Und warum fiel die Wahl auf das Gehen?

PETER FRENKEL: Da spielte der Zufall eine Rolle. In unserer Nachbarschaft wohnte der Bäcker Puschendorf. Der Bäckerssohn trainierte im nahegelegenen Naumburg eine Sportgruppe, unter ihnen Dieter Lindner. Lindner, der in diesem Jahr Anfang Juni gestorben ist, war der erste erfolgreiche deutsche Geher: 1964 Olympiazweiter in Tokio, noch in einer gesamtdeutschen Mannschaft aus BRD und DDR, Europameister zwei Jahre später. Er war mein zweites Vorbild.

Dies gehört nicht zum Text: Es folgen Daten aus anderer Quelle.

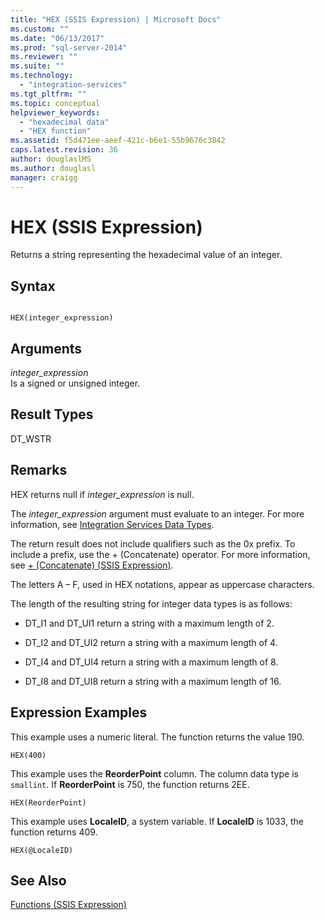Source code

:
 ```yaml
---
title: "HEX (SSIS Expression) | Microsoft Docs"
ms.custom: ""
ms.date: "06/13/2017"
ms.prod: "sql-server-2014"
ms.reviewer: ""
ms.suite: ""
ms.technology: 
  - "integration-services"
ms.tgt_pltfrm: ""
ms.topic: conceptual
helpviewer_keywords: 
  - "hexadecimal data"
  - "HEX function"
ms.assetid: f5d471ee-aeef-421c-b6e1-55b9676c3842
caps.latest.revision: 36
author: douglaslMS
ms.author: douglasl
manager: craigg
---
```

# HEX (SSIS Expression)
  Returns a string representing the hexadecimal value of an integer.  
  
## Syntax  
  
```  
  
HEX(integer_expression)  
```  
  
## Arguments  
 *integer_expression*  
 Is a signed or unsigned integer.  
  
## Result Types  
 DT_WSTR  
  
## Remarks  
 HEX returns null if *integer_expression* is null.  
  
 The *integer_expression* argument must evaluate to an integer. For more information, see [Integration Services Data Types](../data-flow/integration-services-data-types.md).  
  
 The return result does not include qualifiers such as the 0x prefix. To include a prefix, use the + (Concatenate) operator. For more information, see [+ &#40;Concatenate&#41; &#40;SSIS Expression&#41;](concatenate-ssis-expression.md).  
  
 The letters A – F, used in HEX notations, appear as uppercase characters.  
  
 The length of the resulting string for integer data types is as follows:  
  
-   DT_I1 and DT_UI1 return a string with a maximum length of 2.  
  
-   DT_I2 and DT_UI2 return a string with a maximum length of 4.  
  
-   DT_I4 and DT_UI4 return a string with a maximum length of 8.  
  
-   DT_I8 and DT_UI8 return a string with a maximum length of 16.  
  
## Expression Examples  
 This example uses a numeric literal. The function returns the value 190.  
  
```  
HEX(400)   
```  
  
 This example uses the **ReorderPoint** column. The column data type is `smallint`. If **ReorderPoint** is 750, the function returns 2EE.  
  
```  
HEX(ReorderPoint)   
```  
  
 This example uses **LocaleID**, a system variable. If **LocaleID** is 1033, the function returns 409.  
  
```  
HEX(@LocaleID)  
```  
  
## See Also  
 [Functions &#40;SSIS Expression&#41;](functions-ssis-expression.md)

Lindner kam öfter zum Training nach Eckartsberga, da bin ich mitgerannt und mitgegangen. Eigentlich wollte ich Läufer werden. Oder Radsportler.

Das heißt, der Ausdauersport hatte es Ihnen angetan?

PETER FRENKEL: Genau. Das Gehen fand ich interessant, aber vom Bewegungsablauf war es sehr schwierig. Zu den Langstrecken fühlte ich mich hingezogen. Radfahren, Skilanglaufen haben mich fasziniert. Auch durch Vorbilder.

Welche Vorbilder hatten Sie neben Dieter Lindner?

PETER FRENKEL: Den Radsportler Täve Schur. Bei der Radfernfahrt Leipzig – Erfurt fuhr er durch Eckartsberga. Wir Kinder standen am Straßenrand. Er war später neun Mal Sportler des Jahres in der DDR. Ein prägendes Geh-Erlebnis hatte ich in meiner Kindheit. Kurz vor Ende des Krieges sind vom frühen Morgen bis zum späten Abend die Insassen des Konzentrationslagers Buchenwald durch unseren Ort getrieben worden. Ganz erbärmliche Gestalten, völlig abgemagert, wir Kinder haben das mit großen Augen mit angesehen und waren verstört. Ich bin nach Hause gelaufen und habe einen Krug Wasser geholt.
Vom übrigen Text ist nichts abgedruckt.